RS: Great! Mrs. Stone and I split our time between New York City and Miami Beach, Florida, with our five dogs, including Oscar, the three-legged rescue dog and our three cats. We call it Stone’s animal farm.

CJ: Nice. For the benefit of our readers, talk a bit about where you come from. What kind of family did you grow up in? What were you like as a young man, and what attracted you to politics?

RS: I was born in the industrial area of Norwalk, CT — an overwhelmingly blue-collar and Catholic community. My father was a well driller and my mother was a small town newspaper reporter. Both my parents were apolitical although nominally Republican. My grandfather was the chauffeur for a very wealthy man in New Canaan. Because my grandfather aspired to be wealthy some day he emulated his employer by registering as a Republican. Although my parents were Republicans, I always suspected that they voted for our first catholic president, John F. Kennedy. As a kid I aspired to be an actor. My parents correctly thought I would starve if I made this my life’s work. In 1964 our next-door neighbor Lee gave me a copy of Conscience of a Conservative by Senator Barry Goldwater and I was transfixed. I knew then that conservatism would be my cause and politics would be my vocation. A letter I wrote to former Vice President Richard Nixon in 1966 would ultimately lead to a position in Nixon’s comeback campaign and a lifetime relationship with our 37th president.

CJ: Here’s something I’ve always meant to ask you about but never have. I worked for a time for Sue Kelly several years ago while she was representing the 19th district of New York in Congress. She used to tell me, in a very boastful fashion, that she gave you your first break in politics. Fact?

RS: Complete bullshit. I successfully managed the campaign of Jack Hicks-Beach over incumbent liberal Bradlee Boal for the Westchester County legislature when Hamilton Fish was our congressman and Sue Kelly had not yet run for public office.
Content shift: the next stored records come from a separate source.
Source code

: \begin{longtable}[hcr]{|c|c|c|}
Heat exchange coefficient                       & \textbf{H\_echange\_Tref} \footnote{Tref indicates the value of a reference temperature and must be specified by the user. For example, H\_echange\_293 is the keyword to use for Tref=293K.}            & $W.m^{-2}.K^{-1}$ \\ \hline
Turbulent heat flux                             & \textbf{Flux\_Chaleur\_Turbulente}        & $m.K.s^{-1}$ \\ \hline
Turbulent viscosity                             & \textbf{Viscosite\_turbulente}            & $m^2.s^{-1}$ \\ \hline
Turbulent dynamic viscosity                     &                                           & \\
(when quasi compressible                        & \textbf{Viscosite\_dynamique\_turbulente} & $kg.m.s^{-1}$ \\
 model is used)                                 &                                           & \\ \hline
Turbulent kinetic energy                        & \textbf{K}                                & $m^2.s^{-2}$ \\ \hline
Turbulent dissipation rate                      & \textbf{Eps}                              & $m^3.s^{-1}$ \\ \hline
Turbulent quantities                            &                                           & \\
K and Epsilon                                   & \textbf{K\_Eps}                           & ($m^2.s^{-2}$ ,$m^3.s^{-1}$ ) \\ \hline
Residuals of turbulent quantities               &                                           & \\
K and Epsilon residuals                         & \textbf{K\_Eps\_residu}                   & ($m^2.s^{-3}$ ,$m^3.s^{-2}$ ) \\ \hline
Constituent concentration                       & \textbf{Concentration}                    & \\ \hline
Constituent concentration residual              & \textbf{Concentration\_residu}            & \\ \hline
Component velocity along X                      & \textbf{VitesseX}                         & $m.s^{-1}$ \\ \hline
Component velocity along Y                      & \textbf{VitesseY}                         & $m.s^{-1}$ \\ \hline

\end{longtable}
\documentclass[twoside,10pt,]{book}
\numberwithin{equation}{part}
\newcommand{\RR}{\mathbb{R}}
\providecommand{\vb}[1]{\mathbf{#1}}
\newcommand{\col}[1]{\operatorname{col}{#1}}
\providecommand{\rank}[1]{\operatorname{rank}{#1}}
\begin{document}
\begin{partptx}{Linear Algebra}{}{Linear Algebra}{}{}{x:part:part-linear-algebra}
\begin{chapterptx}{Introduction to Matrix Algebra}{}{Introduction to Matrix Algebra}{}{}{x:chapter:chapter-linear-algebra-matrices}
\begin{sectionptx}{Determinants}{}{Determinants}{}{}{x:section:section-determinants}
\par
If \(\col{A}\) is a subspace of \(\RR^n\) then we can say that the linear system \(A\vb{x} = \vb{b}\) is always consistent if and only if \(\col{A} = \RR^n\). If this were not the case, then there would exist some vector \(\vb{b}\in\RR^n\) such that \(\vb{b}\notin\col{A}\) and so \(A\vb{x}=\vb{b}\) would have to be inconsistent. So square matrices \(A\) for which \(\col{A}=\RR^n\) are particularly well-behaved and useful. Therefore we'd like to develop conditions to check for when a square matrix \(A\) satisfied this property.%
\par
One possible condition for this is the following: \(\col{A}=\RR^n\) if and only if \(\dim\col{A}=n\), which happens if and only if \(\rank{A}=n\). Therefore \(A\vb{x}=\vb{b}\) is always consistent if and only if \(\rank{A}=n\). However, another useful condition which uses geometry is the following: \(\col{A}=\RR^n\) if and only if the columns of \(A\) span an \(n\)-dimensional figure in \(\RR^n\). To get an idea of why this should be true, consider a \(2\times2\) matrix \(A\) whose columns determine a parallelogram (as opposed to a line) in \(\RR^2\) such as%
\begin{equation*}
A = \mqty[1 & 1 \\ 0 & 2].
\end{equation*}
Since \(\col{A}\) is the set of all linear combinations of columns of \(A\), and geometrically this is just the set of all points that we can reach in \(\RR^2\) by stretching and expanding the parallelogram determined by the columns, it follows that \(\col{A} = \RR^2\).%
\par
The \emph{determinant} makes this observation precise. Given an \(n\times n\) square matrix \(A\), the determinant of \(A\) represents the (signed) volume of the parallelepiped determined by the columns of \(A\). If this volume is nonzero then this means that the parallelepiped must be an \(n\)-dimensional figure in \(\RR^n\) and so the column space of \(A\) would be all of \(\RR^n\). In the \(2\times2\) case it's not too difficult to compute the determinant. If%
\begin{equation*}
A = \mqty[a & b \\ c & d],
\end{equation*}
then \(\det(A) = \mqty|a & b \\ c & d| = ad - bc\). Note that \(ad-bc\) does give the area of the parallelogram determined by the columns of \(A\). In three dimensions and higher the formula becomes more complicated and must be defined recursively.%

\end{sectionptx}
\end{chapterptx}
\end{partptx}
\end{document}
Sue and her husband backed Boal. I slaughtered him in one of the nastiest campaigns in Westchester history.

CJ: She made a lot of stuff up, so I’m not surprised. Anyway, the media love to depict you as a “Dirty Trickster,” “Political Hitman” and worse. Does this make you sad, Roger?

RS: The only thing worse than being talked about is not being talked about. Politics ain’t beanbag. The political strategist who fails to frame the debate and dominate the dialogue always loses. The political consultant who always loses is very popular. In 1981 I handled a nine way primary for Governor of New Jersey for Tom Kean. He won. I made one good friend and eight enemies.

CJ: You rose to fame, or infamy, as a GOP operative working alongside the likes of Richard Nixon and Ronald Reagan. But in recent years, I’ve seen you linked to everyone from Donald Trump to Al Sharpton to Libertarian presidential candidate Governor Gary Johnson. Republicans not doing it for you anymore?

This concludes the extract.